Every entry here needs to be repeated exactly.

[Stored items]
┌────────
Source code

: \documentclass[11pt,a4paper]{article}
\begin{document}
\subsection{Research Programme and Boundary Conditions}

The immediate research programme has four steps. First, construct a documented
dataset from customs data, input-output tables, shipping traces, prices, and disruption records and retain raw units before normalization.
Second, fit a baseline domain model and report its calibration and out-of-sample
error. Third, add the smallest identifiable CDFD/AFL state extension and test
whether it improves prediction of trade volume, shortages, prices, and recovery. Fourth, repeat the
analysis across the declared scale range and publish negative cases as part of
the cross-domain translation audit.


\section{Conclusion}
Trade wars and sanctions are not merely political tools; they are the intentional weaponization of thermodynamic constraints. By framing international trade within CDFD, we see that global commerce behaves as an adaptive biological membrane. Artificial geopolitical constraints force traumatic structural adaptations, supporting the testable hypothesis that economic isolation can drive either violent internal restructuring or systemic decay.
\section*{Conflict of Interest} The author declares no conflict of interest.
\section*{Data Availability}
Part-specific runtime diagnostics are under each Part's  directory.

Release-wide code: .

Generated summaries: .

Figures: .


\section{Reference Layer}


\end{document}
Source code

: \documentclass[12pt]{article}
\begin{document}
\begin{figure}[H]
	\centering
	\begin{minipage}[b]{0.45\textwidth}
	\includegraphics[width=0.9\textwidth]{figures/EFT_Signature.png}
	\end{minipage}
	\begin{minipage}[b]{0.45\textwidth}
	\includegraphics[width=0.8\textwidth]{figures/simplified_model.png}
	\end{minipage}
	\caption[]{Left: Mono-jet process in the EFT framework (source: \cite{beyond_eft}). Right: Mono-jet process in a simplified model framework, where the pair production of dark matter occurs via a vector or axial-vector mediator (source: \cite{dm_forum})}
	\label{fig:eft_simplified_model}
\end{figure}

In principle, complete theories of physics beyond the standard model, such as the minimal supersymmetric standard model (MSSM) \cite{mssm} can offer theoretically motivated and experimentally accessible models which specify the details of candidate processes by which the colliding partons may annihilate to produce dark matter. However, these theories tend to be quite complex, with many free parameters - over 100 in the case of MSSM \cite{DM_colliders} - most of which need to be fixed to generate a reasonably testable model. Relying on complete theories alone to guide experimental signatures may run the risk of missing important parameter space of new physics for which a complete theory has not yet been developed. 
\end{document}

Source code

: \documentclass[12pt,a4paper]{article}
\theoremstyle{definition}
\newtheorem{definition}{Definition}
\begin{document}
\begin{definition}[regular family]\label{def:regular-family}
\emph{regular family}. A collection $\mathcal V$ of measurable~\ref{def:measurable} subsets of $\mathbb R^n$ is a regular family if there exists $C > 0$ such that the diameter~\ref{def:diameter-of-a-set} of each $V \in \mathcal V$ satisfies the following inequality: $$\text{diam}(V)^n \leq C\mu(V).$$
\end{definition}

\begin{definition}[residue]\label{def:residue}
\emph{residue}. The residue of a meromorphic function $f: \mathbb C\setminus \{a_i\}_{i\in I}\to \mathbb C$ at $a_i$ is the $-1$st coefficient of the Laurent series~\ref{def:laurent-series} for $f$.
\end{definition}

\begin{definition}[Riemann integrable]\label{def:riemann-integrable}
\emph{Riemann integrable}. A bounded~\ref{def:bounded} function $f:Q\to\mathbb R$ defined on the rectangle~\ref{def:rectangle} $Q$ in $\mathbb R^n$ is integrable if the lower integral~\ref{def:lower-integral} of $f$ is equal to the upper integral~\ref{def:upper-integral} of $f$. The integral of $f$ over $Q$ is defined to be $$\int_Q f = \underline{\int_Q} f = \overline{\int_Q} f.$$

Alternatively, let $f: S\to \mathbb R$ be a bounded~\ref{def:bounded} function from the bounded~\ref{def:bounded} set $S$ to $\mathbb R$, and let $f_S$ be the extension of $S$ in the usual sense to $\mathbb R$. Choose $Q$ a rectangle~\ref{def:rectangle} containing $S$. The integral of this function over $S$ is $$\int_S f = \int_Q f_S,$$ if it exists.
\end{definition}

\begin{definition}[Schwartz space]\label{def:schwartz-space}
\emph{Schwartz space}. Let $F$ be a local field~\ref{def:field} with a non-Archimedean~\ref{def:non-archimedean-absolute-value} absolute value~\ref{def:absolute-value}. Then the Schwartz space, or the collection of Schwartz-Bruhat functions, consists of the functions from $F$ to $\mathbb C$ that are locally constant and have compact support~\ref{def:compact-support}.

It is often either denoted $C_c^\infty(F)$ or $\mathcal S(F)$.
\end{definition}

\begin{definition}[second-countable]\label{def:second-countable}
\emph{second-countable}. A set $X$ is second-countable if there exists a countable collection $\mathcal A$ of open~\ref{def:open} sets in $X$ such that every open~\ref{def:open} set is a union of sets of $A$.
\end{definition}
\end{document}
└────────
> _Written reply_:
Source code

: \documentclass[11pt,a4paper]{article}
\begin{document}
\subsection{Research Programme and Boundary Conditions}

The immediate research programme has four steps. First, construct a documented
dataset from customs data, input-output tables, shipping traces, prices, and disruption records and retain raw units before normalization.
Second, fit a baseline domain model and report its calibration and out-of-sample
error. Third, add the smallest identifiable CDFD/AFL state extension and test
whether it improves prediction of trade volume, shortages, prices, and recovery. Fourth, repeat the
analysis across the declared scale range and publish negative cases as part of
the cross-domain translation audit.


\section{Conclusion}
Trade wars and sanctions are not merely political tools; they are the intentional weaponization of thermodynamic constraints. By framing international trade within CDFD, we see that global commerce behaves as an adaptive biological membrane. Artificial geopolitical constraints force traumatic structural adaptations, supporting the testable hypothesis that economic isolation can drive either violent internal restructuring or systemic decay.
\section*{Conflict of Interest} The author declares no conflict of interest.
\section*{Data Availability}
Part-specific runtime diagnostics are under each Part's  directory.

Release-wide code: .

Generated summaries: .

Figures: .


\section{Reference Layer}


\end{document}
Source code

: \documentclass[12pt]{article}
\begin{document}
\begin{figure}[H]
	\centering
	\begin{minipage}[b]{0.45\textwidth}
	\includegraphics[width=0.9\textwidth]{figures/EFT_Signature.png}
	\end{minipage}
	\begin{minipage}[b]{0.45\textwidth}
	\includegraphics[width=0.8\textwidth]{figures/simplified_model.png}
	\end{minipage}
	\caption[]{Left: Mono-jet process in the EFT framework (source: \cite{beyond_eft}). Right: Mono-jet process in a simplified model framework, where the pair production of dark matter occurs via a vector or axial-vector mediator (source: \cite{dm_forum})}
	\label{fig:eft_simplified_model}
\end{figure}

In principle, complete theories of physics beyond the standard model, such as the minimal supersymmetric standard model (MSSM) \cite{mssm} can offer theoretically motivated and experimentally accessible models which specify the details of candidate processes by which the colliding partons may annihilate to produce dark matter. However, these theories tend to be quite complex, with many free parameters - over 100 in the case of MSSM \cite{DM_colliders} - most of which need to be fixed to generate a reasonably testable model. Relying on complete theories alone to guide experimental signatures may run the risk of missing important parameter space of new physics for which a complete theory has not yet been developed. 
\end{document}

Source code

: \documentclass[12pt,a4paper]{article}
\theoremstyle{definition}
\newtheorem{definition}{Definition}
\begin{document}
\begin{definition}[regular family]\label{def:regular-family}
\emph{regular family}. A collection $\mathcal V$ of measurable~\ref{def:measurable} subsets of $\mathbb R^n$ is a regular family if there exists $C > 0$ such that the diameter~\ref{def:diameter-of-a-set} of each $V \in \mathcal V$ satisfies the following inequality: $$\text{diam}(V)^n \leq C\mu(V).$$
\end{definition}

\begin{definition}[residue]\label{def:residue}
\emph{residue}. The residue of a meromorphic function $f: \mathbb C\setminus \{a_i\}_{i\in I}\to \mathbb C$ at $a_i$ is the $-1$st coefficient of the Laurent series~\ref{def:laurent-series} for $f$.
\end{definition}

\begin{definition}[Riemann integrable]\label{def:riemann-integrable}
\emph{Riemann integrable}. A bounded~\ref{def:bounded} function $f:Q\to\mathbb R$ defined on the rectangle~\ref{def:rectangle} $Q$ in $\mathbb R^n$ is integrable if the lower integral~\ref{def:lower-integral} of $f$ is equal to the upper integral~\ref{def:upper-integral} of $f$. The integral of $f$ over $Q$ is defined to be $$\int_Q f = \underline{\int_Q} f = \overline{\int_Q} f.$$

Alternatively, let $f: S\to \mathbb R$ be a bounded~\ref{def:bounded} function from the bounded~\ref{def:bounded} set $S$ to $\mathbb R$, and let $f_S$ be the extension of $S$ in the usual sense to $\mathbb R$. Choose $Q$ a rectangle~\ref{def:rectangle} containing $S$. The integral of this function over $S$ is $$\int_S f = \int_Q f_S,$$ if it exists.
\end{definition}

\begin{definition}[Schwartz space]\label{def:schwartz-space}
\emph{Schwartz space}. Let $F$ be a local field~\ref{def:field} with a non-Archimedean~\ref{def:non-archimedean-absolute-value} absolute value~\ref{def:absolute-value}. Then the Schwartz space, or the collection of Schwartz-Bruhat functions, consists of the functions from $F$ to $\mathbb C$ that are locally constant and have compact support~\ref{def:compact-support}.

It is often either denoted $C_c^\infty(F)$ or $\mathcal S(F)$.
\end{definition}

\begin{definition}[second-countable]\label{def:second-countable}
\emph{second-countable}. A set $X$ is second-countable if there exists a countable collection $\mathcal A$ of open~\ref{def:open} sets in $X$ such that every open~\ref{def:open} set is a union of sets of $A$.
\end{definition}
\end{document}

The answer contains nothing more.